Using the Internet on the job
As a tech support manager for a small company my job would be a whole lot different were it not for the Internet. Sure, I know that the Internet existed before 1993 but for most companies, that’s when they started using e-mail or the web. I think I wrote my first web page in 1995 - writing in raw HTML in a plain old text editor.
A large part of my day consists of monitoring web servers, e-mail servers and in helping employees with e-mail. I still occasionally get a call about a lost e-mail or a complaint about “the slow Internet”. Even after all these years I am still in the end-user education business. You would think employees would be a bit more computer savvy by now.
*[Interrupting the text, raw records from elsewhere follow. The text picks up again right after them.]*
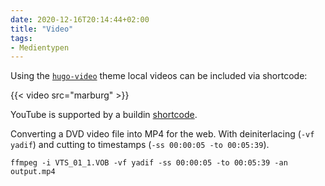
 ```yaml
---
date: 2020-12-16T20:14:44+02:00
title: "Video"
tags:
- Medientypen
---
```


Using the [`hugo-video`](https://github.com/martignoni/hugo-video) theme local videos can be included via shortcode:

{{< video src="marburg" >}}

<!--more-->

YouTube is supported by a buildin [shortcode](https://gohugo.io/content-management/shortcodes/#youtube).

Converting a DVD video file into MP4 for the web. With deiniterlacing (`-vf yadif`) and cutting to timestamps (`-ss 00:00:05 -to 00:05:39`).

```
ffmpeg -i VTS_01_1.VOB -vf yadif -ss 00:00:05 -to 00:05:39 -an output.mp4
```
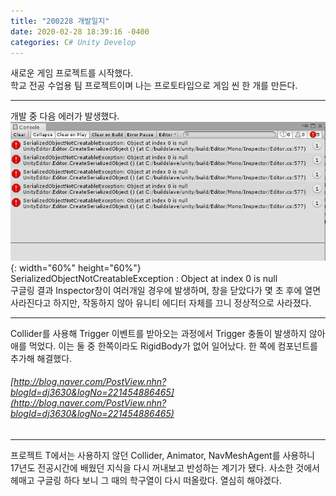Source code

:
 ```yaml
---
title: "200228 개발일지"
date: 2020-02-28 18:39:16 -0400
categories: C# Unity Develop
---
```


새로운 게임 프로젝트를 시작했다.  
학교 전공 수업용 팀 프로젝트이며 나는 프로토타입으로 게임 씬 한 개를 만든다.  

- - -  

개발 중 다음 에러가 발생했다. 
![Inspectorerror](/assets/images/Inspector_error.JPG){: width="60%" height="60%"}  
SerializedObjectNotCreatableException : Object at index 0 is null  
구글링 결과 Inspector창이 여러개일 경우에 발생하며, 창을 닫았다가 몇 초 후에 열면 사라진다고 하지만, 작동하지 않아 유니티 에디터 자체를 끄니 정상적으로 사라졌다.  

- - -  

Collider를 사용해 Trigger 이벤트를 받아오는 과정에서 Trigger 충돌이 발생하지 않아 애를 먹었다. 이는 둘 중 한쪽이라도 RigidBody가 없어 일어났다. 한 쪽에 컴포넌트를 추가해 해결했다.  
###### [http://blog.naver.com/PostView.nhn?blogId=dj3630&logNo=221454886465](http://blog.naver.com/PostView.nhn?blogId=dj3630&logNo=221454886465)  


- - -  


프로젝트 T에서는 사용하지 않던 Collider, Animator, NavMeshAgent를 사용하니 17년도 전공시간에 배웠던 지식을 다시 꺼내보고 반성하는 계기가 됐다. 사소한 것에서 헤매고 구글링 하다 보니 그 때의 학구열이 다시 떠올랐다. 열심히 해야겠다.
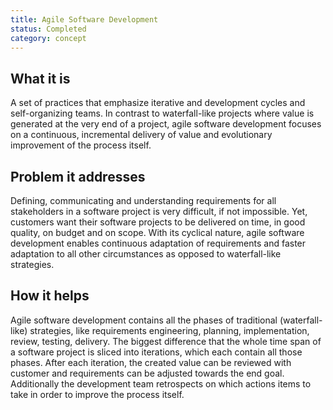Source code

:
 ```yaml
---
title: Agile Software Development
status: Completed
category: concept
---
```


## What it is
A set of practices that emphasize iterative and development cycles and self-organizing teams. In contrast to waterfall-like projects where value is generated at the very end of a project, agile software development focuses on a continuous, incremental delivery of value and evolutionary improvement of the process itself. 

## Problem it addresses
Defining, communicating and understanding requirements for all stakeholders in a software project is very difficult, if not impossible. Yet, customers want their software projects to be delivered on time, in good quality, on budget and on scope. With its cyclical nature, agile software development enables continuous adaptation of requirements and faster adaptation to all other circumstances as opposed to waterfall-like strategies. 

## How it helps
Agile software development contains all the phases of traditional (waterfall-like) strategies, like requirements engineering, planning, implementation, review, testing, delivery. The biggest difference that the whole time span of a software project is sliced into iterations, which each contain all those phases. After each iteration, the created value can be reviewed with customer and requirements can be adjusted towards the end goal. Additionally the development team retrospects on which actions items to take in order to improve the process itself. 
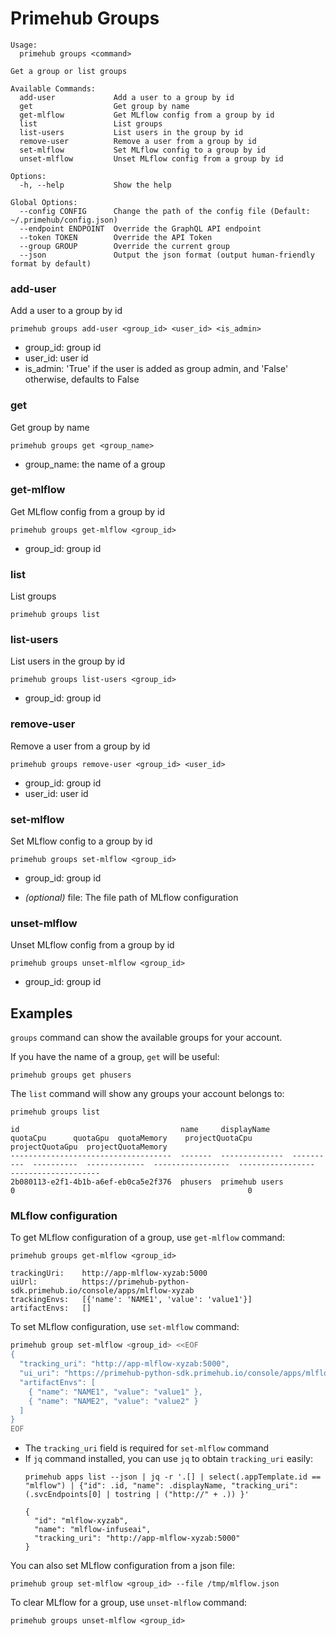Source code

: 
# Primehub Groups

```
Usage: 
  primehub groups <command>

Get a group or list groups

Available Commands:
  add-user             Add a user to a group by id
  get                  Get group by name
  get-mlflow           Get MLflow config from a group by id
  list                 List groups
  list-users           List users in the group by id
  remove-user          Remove a user from a group by id
  set-mlflow           Set MLflow config to a group by id
  unset-mlflow         Unset MLflow config from a group by id

Options:
  -h, --help           Show the help

Global Options:
  --config CONFIG      Change the path of the config file (Default: ~/.primehub/config.json)
  --endpoint ENDPOINT  Override the GraphQL API endpoint
  --token TOKEN        Override the API Token
  --group GROUP        Override the current group
  --json               Output the json format (output human-friendly format by default)

```


### add-user

Add a user to a group by id


```
primehub groups add-user <group_id> <user_id> <is_admin>
```

* group_id: group id
* user_id: user id
* is_admin: 'True' if the user is added as group admin, and 'False' otherwise, defaults to False
 




### get

Get group by name


```
primehub groups get <group_name>
```

* group_name: the name of a group
 




### get-mlflow

Get MLflow config from a group by id


```
primehub groups get-mlflow <group_id>
```

* group_id: group id
 




### list

List groups


```
primehub groups list
```
 




### list-users

List users in the group by id


```
primehub groups list-users <group_id>
```

* group_id: group id
 




### remove-user

Remove a user from a group by id


```
primehub groups remove-user <group_id> <user_id>
```

* group_id: group id
* user_id: user id
 




### set-mlflow

Set MLflow config to a group by id


```
primehub groups set-mlflow <group_id>
```

* group_id: group id
 

* *(optional)* file: The file path of MLflow configuration




### unset-mlflow

Unset MLflow config from a group by id


```
primehub groups unset-mlflow <group_id>
```

* group_id: group id
 



 

## Examples

`groups` command can show the available groups for your account.

If you have the name of a group, `get` will be useful:

```
primehub groups get phusers
```

The `list` command will show any groups your account belongs to:

```
primehub groups list
```

```
id                                    name     displayName     quotaCpu      quotaGpu  quotaMemory    projectQuotaCpu      projectQuotaGpu  projectQuotaMemory
------------------------------------  -------  --------------  ----------  ----------  -------------  -----------------  -----------------  --------------------
2b080113-e2f1-4b1b-a6ef-eb0ca5e2f376  phusers  primehub users                       0                                                    0
```

### MLflow configuration

To get MLflow configuration of a group, use `get-mlflow` command:

```
primehub groups get-mlflow <group_id>
```

```
trackingUri:    http://app-mlflow-xyzab:5000
uiUrl:          https://primehub-python-sdk.primehub.io/console/apps/mlflow-xyzab
trackingEnvs:   [{'name': 'NAME1', 'value': 'value1'}]
artifactEnvs:   []
```

To set MLflow configuration, use `set-mlflow` command:

```bash
primehub group set-mlflow <group_id> <<EOF
{
  "tracking_uri": "http://app-mlflow-xyzab:5000",
  "ui_uri": "https://primehub-python-sdk.primehub.io/console/apps/mlflow-xyzab",
  "artifactEnvs": [
    { "name": "NAME1", "value": "value1" },
    { "name": "NAME2", "value": "value2" }
  ]
}
EOF
```

* The `tracking_uri` field is required for `set-mlflow` command
* If `jq` command installed, you can use `jq` to obtain `tracking_uri` easily:
    ```
    primehub apps list --json | jq -r '.[] | select(.appTemplate.id == "mlflow") | {"id": .id, "name": .displayName, "tracking_uri": (.svcEndpoints[0] | tostring | ("http://" + .)) }'
    ```
    ```
    {
      "id": "mlflow-xyzab",
      "name": "mlflow-infuseai",
      "tracking_uri": "http://app-mlflow-xyzab:5000"
    }
    ```

You can also set MLflow configuration from a json file:

```
primehub group set-mlflow <group_id> --file /tmp/mlflow.json
```

To clear MLflow for a group, use `unset-mlflow` command:

```
primehub groups unset-mlflow <group_id>
```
Admittedly, many of these calls for support come from the older executives. Most of them have no clue about the differences between file types and don’t care about the size of the enormous PowerPoint slides they send back and forth between multiple offices. My job is just to make sure they can send their bloated e-mails wherever they want.
Computer professionals are just better at research
My point is that you and I may be a little bit different from the people we support. We are much more comfortable finding information online than your average employee. It still amazes me how many people will ask me to help them find something that a few simple keystrokes and clicks in Google will bring right to their face in less than ten seconds.
Are computer geeks just better researchers? I think so. We seem to delight in knowing where the latest tech toys are to be found. Perhaps it is because we have spent so much time finding out information for others via Google that we quickly know which sites are legitimate and which sites are garbage. To others, it seems like we know magic.
Tech Web Sites
We hang out on Tech Republic, Slashdot, Engadget, C|NET, NewsForge, InformationWeek, TechCrunch, ars technica, Something Awful, InfoWorld, TechWeb, ITWorld, ChannelWeb, ZDNet, eWeek, PC Magazine, TechDirt, TechNews, CIO, ComputerWorld, PC World, Silicon Valley, ExtremeTech, WindowsITPro, MCPMag, Tom’ s Hardware and many, many more.
Our jobs require us to be experts in some form of technology. We keep up in our field by constant reading on the web. In most cases, because we are so busy putting out fires during the day, we do our reading early in the morning or late at night. If you are like me, you spend at least an hour a day in reading tech news, and maybe just as much in writing.
What do you think? Would you rate yourself a good researcher? Do you get paid to know where to find things on the Internet? And just how much time do you spend writing comments in online forums and blogs?